Hi, I wanted to play with the LLaMA 7B model recently released. With the command below I got OOM error on a T4 16GB GPU.
How much GPU do I need to run the 7B model? In the Meta FAIR version of the model, we can adjust the max batch size to make it work on a single T4. What should be done here to make it work on a single T4 GPU? Thanks!
tokenizer = transformers.LlamaTokenizer.from_pretrained("/path/to/tokenizer/")
model = transformers.LlamaForSequenceClassification.from_pretrained("/path/to/llama-7b/")
To run the 7B model in full precision, you need 7 * 4 = 28GB of GPU RAM. You should add
torch_dtype=torch.float16 to use half the memory and fit the model on a T4.
How much would 13B take, 13*4 = 52 GB?
We are getting a CUDA OOM error while finetuning a 13B Llama model on a 4xA100 cluster, what may we be doing wrong
13*4 = 52 - this is the memory requirement for the inference. For the training, usually, you need more memory (depending on tensor Parallelism/ Pipeline parallelism/ Optimizer/ ZeRo offloading parameters/ framework and others). Contact me: https://www.linkedin.com/in/denistimonin/
@sgugger what is the reasoning behind needing 7 * 4 = 28 GB?
Or, what resource would you consult to gain this insight?

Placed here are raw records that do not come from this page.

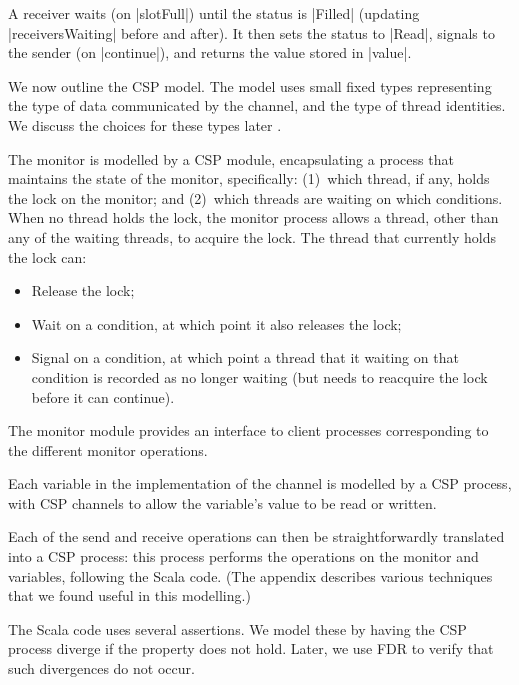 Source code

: A receiver waits (on |slotFull|) until the status is |Filled| (updating
|receiversWaiting| before and after).  It then sets the status to |Read|,
signals to the sender (on |continue|), and returns the value stored in
|value|.

We now outline the CSP model.  The model uses small fixed types representing
the type of data communicated by the channel, and the type of thread
identities.  We discuss the choices for these types later . 

The monitor is modelled by a CSP module, encapsulating a process that
maintains the state of the monitor, specifically: (1)~which thread, if any,
holds the lock on the monitor; and (2)~which threads are waiting on which
conditions.  When no thread holds the lock, the monitor process allows a
thread, other than any of the waiting threads, to acquire the lock.  The
thread that currently holds the lock can:
\begin{itemize}
\item Release the lock;
\item Wait on a condition, at which point it also releases the lock;
\item Signal on a condition, at which point a thread that it waiting on that
  condition is recorded as no longer waiting (but needs to reacquire the lock
  before it can continue).
\end{itemize}
%
The monitor module provides an interface to client processes corresponding to
the different monitor operations.

Each variable in the implementation of the channel is modelled by a CSP
process, with CSP channels to allow the variable's value to be read or
written.

Each of the send and receive operations can then be straightforwardly
translated into a CSP process: this process performs the operations on the
monitor and variables, following the Scala code.  (The appendix describes
various techniques that we found useful in this modelling.)

The Scala code uses several assertions.  We model these by having the CSP
process diverge if the property does not hold.  Later, we use FDR to verify
that such divergences do not occur.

Basicly the idea is that you store the row weights (weigths are store in 16bit parameters format) and you also need to store the gradient of the weights. As 1 bytes = 8 bits, you need 2B for every weights and another 2B for the gradient. And that’s only the case if you use SGD optimization because if you use ADAM as your optimizer, you need more memory per weights.
So you ends up with a raw memory requirement of 4*nb_parameters if you use SGD.

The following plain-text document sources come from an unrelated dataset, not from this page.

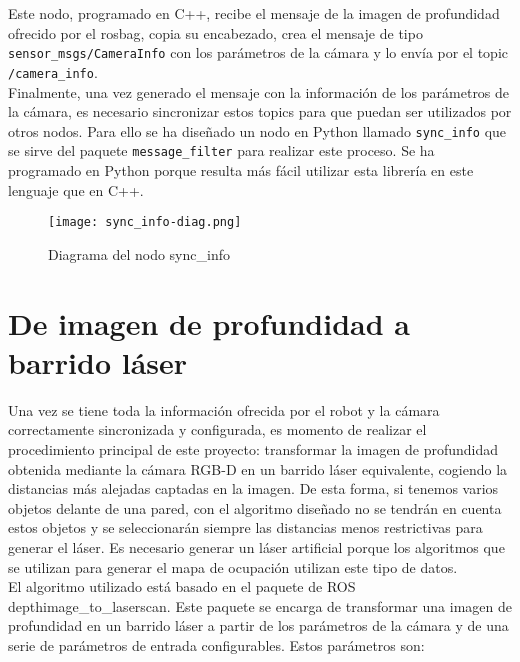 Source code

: Este nodo, programado en C++, recibe el mensaje de la imagen de profundidad ofrecido por el rosbag, copia su encabezado, crea el mensaje de tipo \texttt{sensor\_msgs/CameraInfo} con los parámetros de la cámara y lo envía por el topic \texttt{/camera\_info}.\\

Finalmente, una vez generado el mensaje con la información de los parámetros de la cámara, es necesario sincronizar estos topics para que puedan ser utilizados por otros nodos. Para ello se ha diseñado un nodo en Python llamado \texttt{sync\_info} que se sirve del paquete \texttt{message\_filter} para realizar este proceso. Se ha programado en Python porque resulta más fácil utilizar esta librería en este lenguaje que en C++.\\

\begin{figure}[h]
	\begin{center} 
		\texttt{[image: sync\_info-diag.png]}
	\end{center}
	\caption{Diagrama del nodo sync\_info}
	\label{fig:sync_info}
\end{figure}

\section{De imagen de profundidad a barrido láser} \label{depthimage_section}

Una vez se tiene toda la información ofrecida por el robot y la cámara correctamente sincronizada y configurada, es momento de realizar el procedimiento principal de este proyecto: transformar la imagen de profundidad obtenida mediante la cámara RGB-D en un barrido láser equivalente, cogiendo la distancias más alejadas captadas en la imagen. De esta forma, si tenemos varios objetos delante de una pared, con el algoritmo diseñado no se tendrán en cuenta estos objetos y se seleccionarán siempre las distancias menos restrictivas para generar el láser. Es necesario generar un láser artificial porque los algoritmos que se utilizan para generar el mapa de ocupación utilizan este tipo de datos.\\

El algoritmo utilizado está basado en el paquete de ROS depthimage\_to\_laserscan. Este paquete se encarga de transformar una imagen de profundidad en un barrido láser a partir de los parámetros de la cámara y de una serie de parámetros de entrada configurables. Estos parámetros son:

You can read the LoRa paper : https://arxiv.org/pdf/2106.09685.pdf, at the beginning they said that using lora for finetuning by 3 because you don’t have to store the gradient and gradient momentum of the optimizer.
in full precision (float32), every parameter of the model is stored in 32 bits or 4 bytes. Hence 4 bytes / parameter * 7 billion parameters = 28 billion bytes = 28 GB of GPU memory required, for inference only. In half precision, each parameter would be stored in 16 bits, or 2 bytes. Hence you would need 14 GB for inference. There are now also 8 bit and 4 bit algorithms, so with 4 bits (or half a byte) per parameter you would need 3.5 GB of memory for inference.
For training, it depends on the optimizer you use.
In case you use regular AdamW, then you need 8 bytes per parameter (as it not only stores the parameters, but also their gradients and second order gradients). Hence, for a 7B model you would need 8 bytes per parameter * 7 billion parameters = 56 GB of GPU memory. If you use AdaFactor, then you need 4 bytes per parameter, or 28 GB of GPU memory. With the optimizers of bitsandbytes (like 8 bit AdamW), you would need 2 bytes per parameter, or 14 GB of GPU memory.
I highly recommend this guide: Efficient Training on a Single GPU which goes over all of this in much more detail.
Thanks much. This is very useful! I’m curious to learn more about bitsandbytes - e.g. AdamW 8bit to get it working w 14GB. Does anyone have the model on HF by using the last optimizer you mention?
Thank you for your explanation.
Is your answer assuming a batch size of 1? In other words, how does the memory requirement change with the batch size? I think the number of parameters will remain the same, so we will not need additional memory to store them – the extra memory will be needed to store a bigger batch.
The weights provided by meta (non-hf) are about 13GB in size. And they run as is on a 16GB Vram. Why is there a large difference in the sizes?
Any experience in running LLaMA-7B on a RTX 3060 ?
I have fine-tuned llama 2 7-b on kaggle 30GB vram with Lora , But iam unable to merge adpater weights with model. How much ram does merging takes?